▶ _About this exercise_
Your response should consist of every record, exactly as given.

══ Dataset content ══

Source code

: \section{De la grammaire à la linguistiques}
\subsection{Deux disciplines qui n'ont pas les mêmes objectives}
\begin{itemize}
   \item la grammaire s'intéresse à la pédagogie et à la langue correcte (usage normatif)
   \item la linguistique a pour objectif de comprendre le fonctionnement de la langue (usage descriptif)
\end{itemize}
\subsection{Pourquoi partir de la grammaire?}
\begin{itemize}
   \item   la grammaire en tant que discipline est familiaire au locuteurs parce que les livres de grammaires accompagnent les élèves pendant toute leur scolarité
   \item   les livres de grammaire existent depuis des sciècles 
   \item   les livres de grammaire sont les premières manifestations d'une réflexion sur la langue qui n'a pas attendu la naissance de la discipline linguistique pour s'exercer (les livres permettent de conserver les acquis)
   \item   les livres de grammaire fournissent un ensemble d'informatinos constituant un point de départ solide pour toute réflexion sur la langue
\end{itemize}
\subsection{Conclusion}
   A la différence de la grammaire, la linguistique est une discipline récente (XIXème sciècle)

═══

▶ _The answer_
Source code

: \section{De la grammaire à la linguistiques}
\subsection{Deux disciplines qui n'ont pas les mêmes objectives}
\begin{itemize}
   \item la grammaire s'intéresse à la pédagogie et à la langue correcte (usage normatif)
   \item la linguistique a pour objectif de comprendre le fonctionnement de la langue (usage descriptif)
\end{itemize}
\subsection{Pourquoi partir de la grammaire?}
\begin{itemize}
   \item   la grammaire en tant que discipline est familiaire au locuteurs parce que les livres de grammaires accompagnent les élèves pendant toute leur scolarité
   \item   les livres de grammaire existent depuis des sciècles 
   \item   les livres de grammaire sont les premières manifestations d'une réflexion sur la langue qui n'a pas attendu la naissance de la discipline linguistique pour s'exercer (les livres permettent de conserver les acquis)
   \item   les livres de grammaire fournissent un ensemble d'informatinos constituant un point de départ solide pour toute réflexion sur la langue
\end{itemize}
\subsection{Conclusion}
   A la différence de la grammaire, la linguistique est une discipline récente (XIXème sciècle)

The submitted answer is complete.